Pasta hecha en casa, recetas italianas llevadas a la mesa por el chef mexicano Rafael Prado, y una gran selección de vinos que recorrió distintas regiones de Italia fueron los protagonistas de la cena con la que el restaurante Barolo celebró su cuarto aniversario en la colonia Roma; en esta celebración, Ángel Vázquez fue el chef invitado, quien cocinó a cuatro manos con el anfitrión, mientras la sommelier Gina de la Mora se encargó de mostrar por qué el vino ocupa un lugar central en este pequeño, pero acogedor restaurante.

Barolo es una experiencia pensada para que el comensal viaje a través del sabor, la técnica y el tiempo. Aquí, cada elemento, como el pan, se elabora con precisión y cuidado, pero más allá de la técnica, lo que distingue a este restaurante es su manera de contar historias a través de cada plato, de cada copa, historias del Piamonte, de México, de una cocina viva.

Este restaurante, ubicado en la colonia Roma, apuesta por una cocina italiana tradicional que se apoya en el producto de temporada y en preparaciones hechas al momento. Su carta es breve, cambia con la temporada y dispone de los ingredientes disponibles, y este perfil estuvo plasmado en la cena de aniversario, aunque llevada a un menú especial de seis tiempos, elaborado por única ocasión.


La propuesta de aniversario nos permitió comprobar el dominio de Rafael Prado y Ángel Vázquez sobre una cocina que exige conocer bien sus bases, desde la pasta artesanal, que se elabora diariamente en el restaurante, hasta salsas, fondos y preparaciones como la tonnata, la caponata o los cannoli de cachete de res, todo al dente, por lo que el menú mantuvo una clara identidad italiana sin dejar de mostrar el trabajo de excelencia de los cocineros mexicanos; esta cena mostró técnicas precisas y platos con carácter, con ese guiño de la gastronomía italiana sin perder una interpretación propia desde México.

La cena comenzó con un amuse-bouche de huevo relleno de ragú blanco, espuma de pecorino, y un buñuelo de Parmigiano Reggiano y trufa.

El primer tiempo fue Tomates de Verano, un plato con tonnata, ventresca curada y brioche, esta preparación combinó la acidez y frescura del tomate con la intensidad de la ventresca y la salsa tonnata. Para acompañarlo, la sommelier Gina de la Mora eligió Bianco di Orma, un Vermentino de Podere Orma.

El segundo plato fue una combinación de chicharrón y mejillones con ’nduja y espuma de papa. El contraste entre el producto del mar, el cerdo y el picante de la ’nduja encontró acompañamiento en Pungirosa DOCG Rosato, elaborado con Bombino Nero por Rivera.

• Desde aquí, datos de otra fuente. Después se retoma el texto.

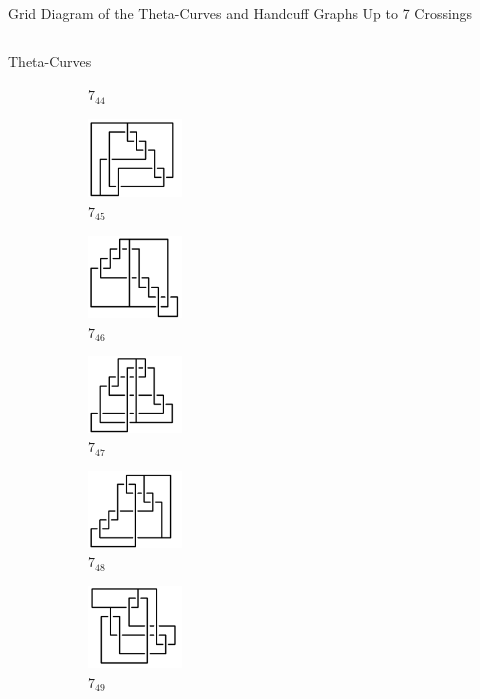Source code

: \documentclass[final]{beamer}
\begin{document}
\begin{frame}[t]
\begin{alertblock}{Grid Diagram of the Theta-Curves and Handcuff Graphs Up to 7 Crossings}
\begin{columns}[t]
\begin{column}{0.7\textwidth}
\begin{alertblock}{Theta-Curves}
\begin{figure}
\begin{subfigure}{0.075\textwidth}
    \caption{$7_{44}$} 
    \end{subfigure}
    \begin{subfigure}{0.075\textwidth}
    \includegraphics[width=2.5cm]{../Midterm_Poster/grid_diagram/theta_7_45.png}
    \caption{$7_{45}$} 
    \end{subfigure}
    \begin{subfigure}{0.075\textwidth}
    \includegraphics[width=2.5cm]{../Midterm_Poster/grid_diagram/theta_7_46.png}
    \caption{$7_{46}$} 
    \end{subfigure}
    \begin{subfigure}{0.075\textwidth}
    \includegraphics[width=2.5cm]{../Midterm_Poster/grid_diagram/theta_7_47.png}
    \caption{$7_{47}$} 
    \end{subfigure}
    \begin{subfigure}{0.075\textwidth}
    \includegraphics[width=2.5cm]{../Midterm_Poster/grid_diagram/theta_7_48.png}
    \caption{$7_{48}$} 
    \end{subfigure}
    \begin{subfigure}{0.075\textwidth}
    \includegraphics[width=2.5cm]{../Midterm_Poster/grid_diagram/theta_7_49.png}
    \caption{$7_{49}$} 
    \end{subfigure}
    \begin{subfigure}{0.075\textwidth}

\end{subfigure}
\end{figure}
\end{alertblock}
\end{column}
\end{columns}
\end{alertblock}
\end{frame}
\end{document}

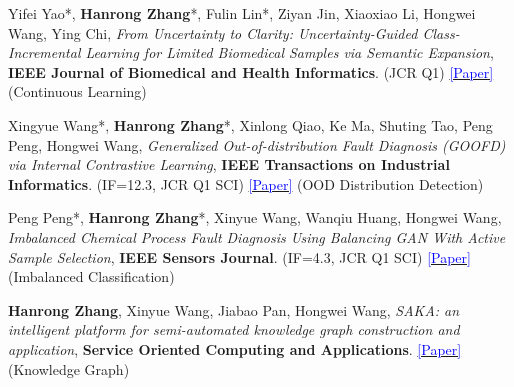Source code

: \documentclass[letterpaper,11pt]{article}
\newcommand{\catg}[1]{{\footnotesize\textcolor{tagcolor}{#1}}}
\begin{document}
\begin{enumerate}[itemsep=5pt, topsep=5pt, parsep=1pt, leftmargin=*, label={[\arabic*]}]
    \item \small{Yifei Yao*, \textbf{Hanrong Zhang}*, Fulin Lin*, Ziyan Jin, Xiaoxiao Li, Hongwei Wang, Ying Chi, \textit{From Uncertainty to Clarity: Uncertainty-Guided Class-Incremental Learning for Limited Biomedical Samples via Semantic Expansion}, \textbf{IEEE Journal of Biomedical and Health Informatics}. (JCR Q1) \href{https://ieeexplore.ieee.org/document/11554906}{\textcolor{blue}{[Paper]}} \catg{(Continuous Learning)}}
    \item \small{Xingyue Wang*, \textbf{Hanrong Zhang}*, Xinlong Qiao, Ke Ma, Shuting Tao, Peng Peng, Hongwei Wang, \textit{Generalized Out-of-distribution Fault Diagnosis (GOOFD) via Internal Contrastive Learning}, \textbf{IEEE Transactions on Industrial Informatics}. (IF=12.3, JCR Q1 SCI) \href{https://ieeexplore.ieee.org/abstract/document/10510599}{\textcolor{blue}{[Paper]}} \catg{(OOD Distribution Detection)}}
    \item \small{Peng Peng*, \textbf{Hanrong Zhang}*, Xinyue Wang, Wanqiu Huang, Hongwei Wang, \textit{Imbalanced Chemical Process Fault Diagnosis Using Balancing GAN With Active Sample Selection}, \textbf{IEEE Sensors Journal}. (IF=4.3, JCR Q1 SCI) \href{https://ieeexplore.ieee.org/abstract/document/10114639}{\textcolor{blue}{[Paper]}} \catg{(Imbalanced Classification)}}
    \item \small{\textbf{Hanrong Zhang}, Xinyue Wang, Jiabao Pan, Hongwei Wang, \textit{SAKA: an intelligent platform for semi-automated knowledge graph construction and application}, \textbf{Service Oriented Computing and Applications}. \href{https://link.springer.com/article/10.1007/s11761-023-00371-x}{\textcolor{blue}{[Paper]}} \catg{(Knowledge Graph)}}

\end{enumerate}
\end{document}
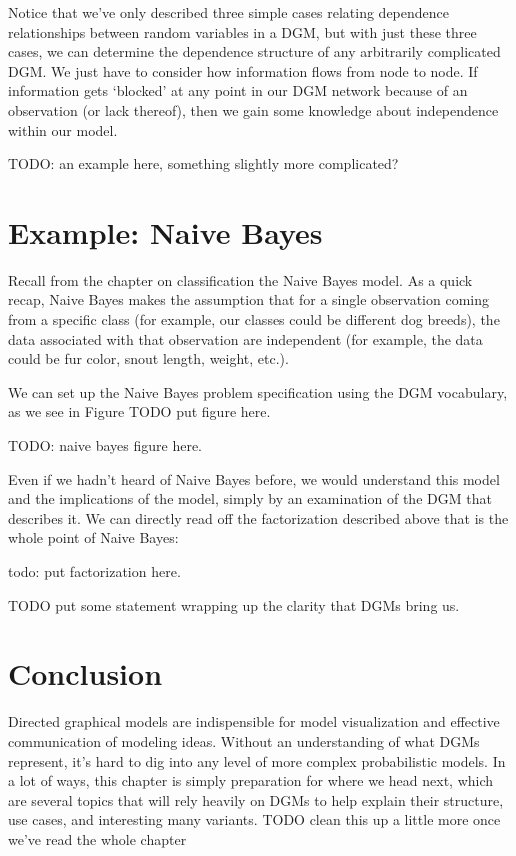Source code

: Notice that we've only described three simple cases relating dependence relationships between random variables in a DGM, but with just these three cases, we can determine the dependence structure of any arbitrarily complicated DGM. We just have to consider how information flows from node to node. If information gets `blocked' at any point in our DGM network because of an observation (or lack thereof), then we gain some knowledge about independence within our model.

TODO: an example here, something slightly more complicated?


\section{Example: Naive Bayes}
Recall from the chapter on classification the Naive Bayes model. As a quick recap, Naive Bayes makes the assumption that for a single observation coming from a specific class (for example, our classes could be different dog breeds), the data associated with that observation are independent (for example, the data could be fur color, snout length, weight, etc.).

We can set up the Naive Bayes problem specification using the DGM vocabulary, as we see in Figure TODO put figure here.

TODO: naive bayes figure here.

Even if we hadn't heard of Naive Bayes before, we would understand this model and the implications of the model, simply by an examination of the DGM that describes it. We can directly read off the factorization described above that is the whole point of Naive Bayes:

todo: put factorization here.

TODO put some statement wrapping up the clarity that DGMs bring us.

\section{Conclusion}
Directed graphical models are indispensible for model visualization and effective communication of modeling ideas. Without an understanding of what DGMs represent, it's hard to dig into any level of more complex probabilistic models. In a lot of ways, this chapter is simply preparation for where we head next, which are several topics that will rely heavily on DGMs to help explain their structure, use cases, and interesting many variants. TODO clean this up a little more once we've read the whole chapter
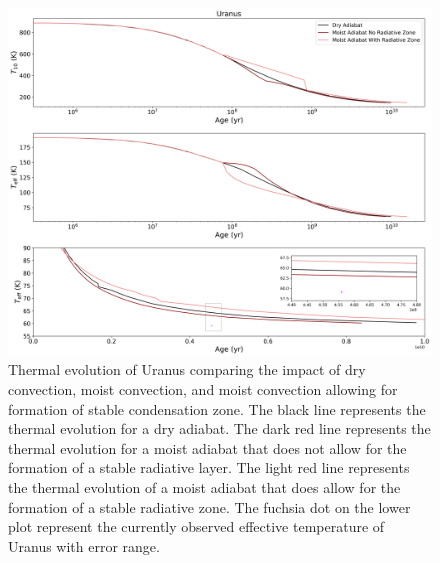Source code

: \documentclass[11pt]{ucscthesisbs}
\begin{document}
\begin{figure}[ht]
 \centerline{
  \includegraphics[scale=0.5]{figures/dry_moist_radiative_u_cooling_curves_adiabat_comparisons.png}
 }
\caption[Thermal Evolution Curves for Uranus - Adiabat Comparisons]
{Thermal evolution of Uranus comparing the impact of dry convection, moist convection, and moist convection allowing for formation of stable condensation zone. The black line represents the thermal evolution for a dry adiabat. The dark red line represents the thermal evolution for a moist adiabat that does not allow for the formation of a stable radiative layer. The light red line represents the thermal evolution of a moist adiabat that does allow for the formation of a stable radiative zone. The fuchsia dot on the lower plot represent the currently observed effective temperature of Uranus with error range. }
\label{fig:evolve_adiabats}
\end{figure}
\end{document}
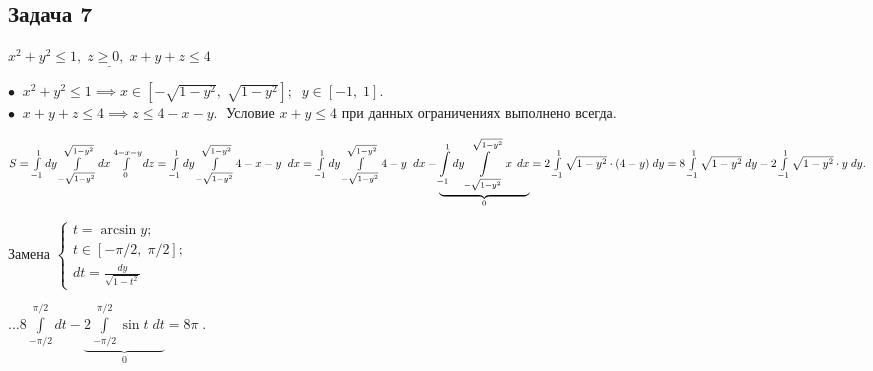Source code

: \documentclass[a4paper, fleqn]{article}
\begin{document}
      \subsection*{Задача 7}
    
    $\underline{x^2 + y^2 \leq 1, \; z \geq 0, \; x + y + z \leq 4}$
    
    $\bullet \; \; x^2 + y^2 \leq 1 \implies x \in \left[-\sqrt{1 - y^2}, \; \sqrt{1 - y^2}\right]; \; \; y \in [-1, \; 1].$\\
    
    $\bullet \; \; x + y + z \leq 4 \implies z \leq 4 - x - y. \; $ Условие $x + y \leq 4$ при данных ограничениях выполнено всегда.
    
    $S = \int\limits_{-1}^{1}  dy \int\limits_{-\sqrt{1 - y^2}}^{\sqrt{1 - y^2}} dx \int\limits_{0}^{4 -x - y} dz =  \int\limits_{-1}^{1}  dy \int\limits_{-\sqrt{1 - y^2}}^{\sqrt{1 - y^2}} 4 -x - y \; \;  dx =  \int\limits_{-1}^{1}  dy \int\limits_{-\sqrt{1 - y^2}}^{\sqrt{1 - y^2}} 4 - y \; \; dx -  \underbrace{\int\limits_{-1}^{1}  dy \int\limits_{-\sqrt{1 - y^2}}^{\sqrt{1 - y^2}} x \, \; dx}_{0} = \\
    2 \int\limits_{-1}^{1}  \sqrt{1 - y^2} \cdot (4 - y) \;  dy = 
    8 \int\limits_{-1}^{1}  \sqrt{1 - y^2}  \;  dy - 2 \int\limits_{-1}^{1}  \sqrt{1 - y^2} \cdot  y \;  dy .$
    
    Замена $\begin{cases}
    t = \arcsin y;\\
    t \in \left[-\pi/2 , \; \pi/2\right];\\
    dt = \frac{dy}{\sqrt{1 - t^2}}
    \end{cases}$
    
    $\dots \displaystyle 8 \int\limits_{-\pi /2}^{\pi/2} dt - \underbrace{2 \int\limits_{-\pi /2}^{\pi/2} \sin t \; dt}_{0} = \boxed{8 \pi} \; . $
    
    
    
    
    
    
    
    
    
\end{document}
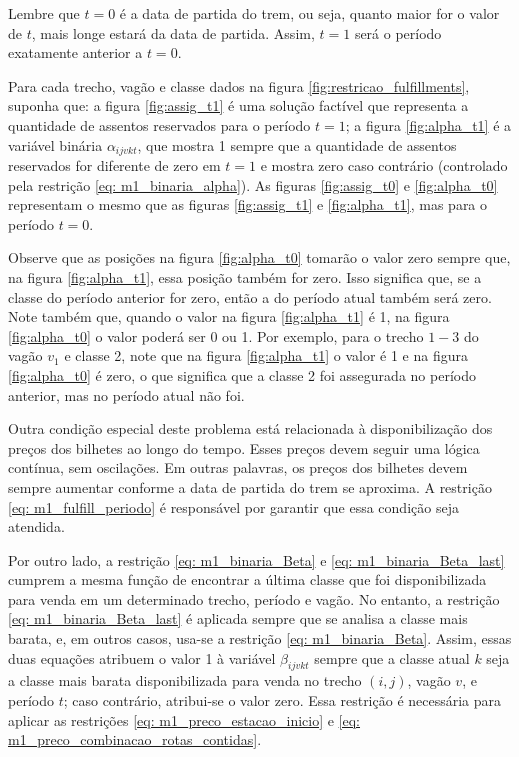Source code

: Lembre que $t=0$ é a data de partida do trem, ou seja, quanto maior for o valor de $t$, mais longe estará da data de partida. Assim, $t=1$ será o período exatamente anterior a $t=0$.

Para cada trecho, vagão e classe dados na figura \ref{fig:restricao_fulfillments}, suponha que: a figura \ref{fig:assig_t1} é uma solução factível que representa a quantidade de assentos reservados para o período $t=1$; a figura \ref{fig:alpha_t1}  é a variável binária $\alpha_{ijvkt}$, que mostra 1 sempre que a quantidade de assentos reservados for diferente de zero em $t=1$ e mostra zero caso contrário (controlado pela restrição \ref{eq: m1_binaria_alpha}). As figuras \ref{fig:assig_t0} e \ref{fig:alpha_t0} representam o mesmo que as figuras \ref{fig:assig_t1} e \ref{fig:alpha_t1}, mas para o período $t=0$.

Observe que as posições na figura \ref{fig:alpha_t0} tomarão o valor zero sempre que, na figura \ref{fig:alpha_t1}, essa posição também for zero. Isso significa que, se a classe do período anterior for zero, então a do período atual também será zero. Note também que, quando o valor na figura \ref{fig:alpha_t1} é 1, na figura \ref{fig:alpha_t0} o valor poderá ser 0 ou 1. Por exemplo, para o trecho $1-3$ do vagão $v_1$ e classe 2, note que na figura \ref{fig:alpha_t1} o valor é 1 e na figura \ref{fig:alpha_t0} é zero, o que significa que a classe 2 foi assegurada no período anterior, mas no período atual não foi.


Outra condição especial deste problema está relacionada à disponibilização dos preços dos bilhetes ao longo do tempo. Esses preços devem seguir uma lógica contínua, sem oscilações. Em outras palavras, os preços dos bilhetes devem sempre aumentar conforme a data de partida do trem se aproxima. A restrição \ref{eq: m1_fulfill_periodo} é responsável por garantir que essa condição seja atendida.

Por outro lado, a restrição \ref{eq: m1_binaria_Beta} e \ref{eq: m1_binaria_Beta_last} cumprem a mesma função de encontrar a última classe que foi disponibilizada para venda em um determinado trecho, período e vagão. No entanto, a restrição \ref{eq: m1_binaria_Beta_last} é aplicada sempre que se analisa a classe mais barata, e, em outros casos, usa-se a restrição \ref{eq: m1_binaria_Beta}. Assim, essas duas equações atribuem o valor 1 à variável $\beta_{ijvkt}$ sempre que a classe atual $k$ seja a classe mais barata disponibilizada para venda no trecho $(i,j)$, vagão $v$, e período $t$; caso contrário, atribui-se o valor zero. Essa restrição é necessária para aplicar as restrições \ref{eq: m1_preco_estacao_inicio} e \ref{eq: m1_preco_combinacao_rotas_contidas}.

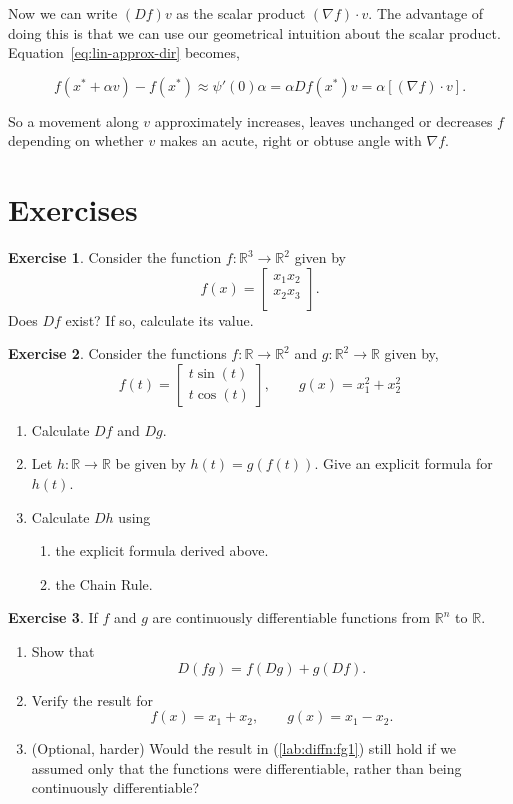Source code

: \documentclass[11pt,reqno,openany]{amsbook}
\numberwithin{figure}{chapter}
\numberwithin{equation}{chapter}
\theoremstyle{plain}
\theoremstyle{definition}
\newtheorem{xca}{Exercise}[chapter]
\newcommand{\dotprod}[2]{{#1}\cdot{#2}}
\renewcommand{\Re}{\mathbb{R}}
\begin{document}
Now we can write $(Df)v$ as the scalar product $\dotprod{(\nabla
f)}{v}$. The advantage of doing this is that we can use our
geometrical intuition about the scalar product.
Equation~\eqref{eq:lin-approx-dir} becomes,

\[
f(x^*+\alpha v) - f(x^*)  \approx
\psi'(0)\alpha = \alpha Df(x^*)v = \alpha[\dotprod{(\nabla
  f)}{v}].\]

So a movement along $v$ approximately increases, leaves
unchanged or decreases $f$ depending on whether $v$ makes an
acute, right or obtuse angle with $\nabla f$.

\section*{Exercises}
\begin{xca}
  Consider the function $f\colon \Re^3 \to \Re^2$ given by
  \[f(x) = \begin{bmatrix}
    x_1x_2\\
    x_2x_3\\
    \end{bmatrix}.
   \]
   Does $Df$ exist? If so, calculate its value.
\end{xca}
\begin{xca}
  Consider the functions $f\colon \Re \to \Re^2$ and
  $g\colon \Re^2 \to \Re$ given by,
  \[f(t)=\begin{bmatrix}
    t\sin(t)\\
    t\cos(t)
    \end{bmatrix},\qquad
    g(x) = x_1^2 + x_2^2
  \]
  \begin{enumerate}
  \item Calculate $Df$ and $Dg$.
  \item Let $h\colon \Re \to \Re$ be given by $h(t) =
    g(f(t))$. Give an explicit formula for $h(t)$.
  \item Calculate $Dh$ using
    \begin{enumerate}
    \item the explicit formula derived above.
    \item the Chain Rule.
    \end{enumerate}
  \end{enumerate}
\end{xca}

\begin{xca}
  If $f$ and $g$ are continuously differentiable functions
  from $\Re^n$ to $\Re$.
  \begin{enumerate}
    \item\label{lab:diffn:fg1} Show that
      \[D(fg) = f(Dg) + g(Df).\]
    \item Verify the result for
      \[f(x) = x_1+x_2,\qquad g(x) = x_1 - x_2.\]
    \item (Optional, harder) Would the result in
      (\ref{lab:diffn:fg1}) still hold if we assumed only that
      the functions were differentiable, rather than being
      continuously differentiable?
    \end{enumerate}
\end{xca}
\end{document}
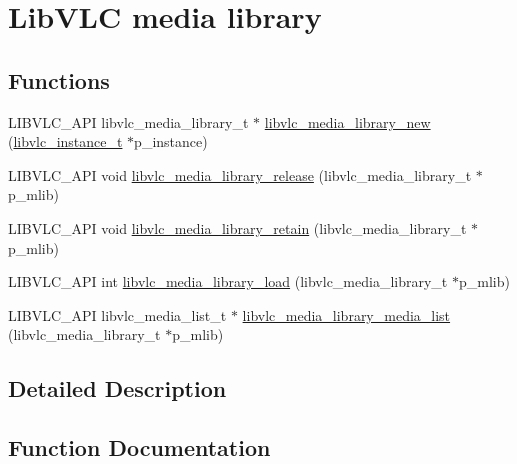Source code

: \hypertarget{group__libvlc__media__library}{}\section{Lib\+V\+LC media library}
\label{group__libvlc__media__library}
\subsection*{Functions}
\begin{DoxyCompactItemize}
\item 
L\+I\+B\+V\+L\+C\+\_\+\+A\+PI libvlc\+\_\+media\+\_\+library\+\_\+t $\ast$ \hyperlink{group__libvlc__media__library_gaa1ae63d96da4224df7d3cdf4ceee37df}{libvlc\+\_\+media\+\_\+library\+\_\+new} (\hyperlink{group__libvlc__core_ga316d739a80da4678206c79f4d6c2e284}{libvlc\+\_\+instance\+\_\+t} $\ast$p\+\_\+instance)
\item 
L\+I\+B\+V\+L\+C\+\_\+\+A\+PI void \hyperlink{group__libvlc__media__library_ga334af602d7829cd26e6a0591fff5bf6d}{libvlc\+\_\+media\+\_\+library\+\_\+release} (libvlc\+\_\+media\+\_\+library\+\_\+t $\ast$p\+\_\+mlib)
\item 
L\+I\+B\+V\+L\+C\+\_\+\+A\+PI void \hyperlink{group__libvlc__media__library_gaecb327371dd64fbd23e77637b32a8091}{libvlc\+\_\+media\+\_\+library\+\_\+retain} (libvlc\+\_\+media\+\_\+library\+\_\+t $\ast$p\+\_\+mlib)
\item 
L\+I\+B\+V\+L\+C\+\_\+\+A\+PI int \hyperlink{group__libvlc__media__library_gaffa7ef77393064821c02c9203031945f}{libvlc\+\_\+media\+\_\+library\+\_\+load} (libvlc\+\_\+media\+\_\+library\+\_\+t $\ast$p\+\_\+mlib)
\item 
L\+I\+B\+V\+L\+C\+\_\+\+A\+PI libvlc\+\_\+media\+\_\+list\+\_\+t $\ast$ \hyperlink{group__libvlc__media__library_gad20c729c7f90d6295bf8a0e350977892}{libvlc\+\_\+media\+\_\+library\+\_\+media\+\_\+list} (libvlc\+\_\+media\+\_\+library\+\_\+t $\ast$p\+\_\+mlib)
\end{DoxyCompactItemize}


\subsection{Detailed Description}


\subsection{Function Documentation}
\mbox{\label{group__libvlc__media__library_gaffa7ef77393064821c02c9203031945f}} 
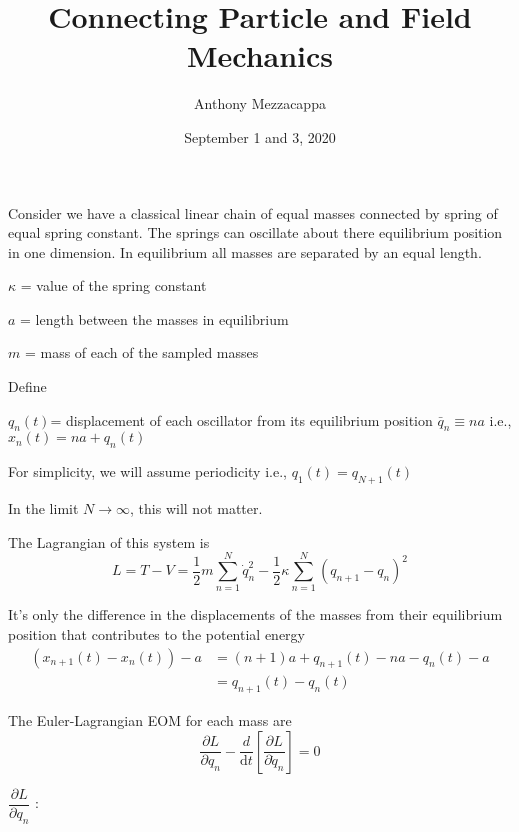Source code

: \documentclass{article}
\title{Connecting Particle and Field Mechanics}
\author{Anthony Mezzacappa}
\date{September 1 and 3, 2020}
\begin{document}
\setlength{\parskip}{1em}

\maketitle

\noindent Consider we have a classical linear chain of equal masses connected by spring of equal spring constant. The springs can oscillate about there equilibrium position in one dimension. In equilibrium all masses are separated by an equal length. \par

$\kappa$ = value of the spring constant \par
$a$ = length between the masses in equilibrium\par
$m$ = mass of each of the sampled masses\par


\noindent Define \par
\noindent $q_n(t) $= displacement of each oscillator from its equilibrium position $\bar{q}_n \equiv na $ i.e., $x_n(t) = na+q_n(t)$ \par
\noindent For simplicity, we will assume periodicity i.e., $q_1(t) =q_{N+1}(t)$ \par
\noindent In the limit $N \rightarrow \infty$, this will not matter. \par


\noindent The Lagrangian of this system is
\begin{equation}
    L = T - V  = \frac{1}{2} m \sum_{n=1}^N \dot{q}_n^2 - \frac{1}{2} \kappa \sum_{n=1}^N (q_{n+1} - q_n)^2
\end{equation}

\noindent It's only the difference in the displacements of the masses from their equilibrium position that contributes to the potential energy
\begin{align*}
    \left( x_{n+1} (t) - x_n (t) \right) - a &= ( n + 1 ) a + q_{n+1} (t) - n a - q_n (t) - a \\
    &= q_{n+1} (t) - q_n (t)
\end{align*}

\noindent The Euler-Lagrangian EOM for each mass are
\begin{equation}
    \dfrac{ \partial L }{ \partial q_n} -  \dfrac{d}{ \mathrm{d} t} \left[\dfrac{ \partial L }{ \partial \dot {q}_n } \right] = 0
\end{equation}

$\dfrac{ \partial L }{ \partial q_n}$ :
\end{document}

El tercer tiempo fue uno de los platos que más claramente mostró la interpretación de la cocina italiana propuesta durante la noche: un cannoli de cachete de res con bechamel, foie y albahaca. Para este plato se sirvió un Chianti Classico de Sangiovese, de Castello di Querceto.

La cuarta preparación fue una costilla de cordero con caponata, berenjena ahumada y salsa verde mediterránea. El plato se acompañó con Poggio al Ginepri, un vino elaborado con Cabernet Sauvignon, Merlot, Cabernet Franc y Petit Verdot.

El quinto tiempo cambió de registro con venado, hojas verdes y aceite de oliva. Para acompañarlo se eligió Bech Longe Nebbiolo, de Cordero Mario, otra muestra de la diversidad de estilos y uvas que formaron parte del recorrido vinícola de la cena.

El menú terminó con un helado de hoja de higuera, ciruelas de Marsala, agridulce de ciruela y crumble de almendra. El cierre estuvo acompañado por Labrusca Lambrusco Rosso, de Cantina Lini 910.

Más allá del menú, la cena permitió conocer uno de los aspectos que distinguen a Barolo, la elaboración de su pasta artesanal, porque toda la pasta que se consume en el restaurante es preparada en casa por el equipo.

La selección de vinos fue otro de los puntos centrales de la noche. Vermentino, Bombino Nero, Sangiovese, un corte de variedades bordelesas, Nebbiolo y Lambrusco mostraron diferentes regiones, uvas y estilos de Italia, claro que en un restaurante que lleva por nombre Barolo, el vino no es un complemento, sino una parte importante de la propuesta.

Las cenas con chefs invitados forman parte de la dinámica del restaurante y se suman a una carta que cambia constantemente. Por ello, quienes quieran conocer las próximas colaboraciones y menús especiales tendrán que estar pendientes de las redes sociales de Barolo.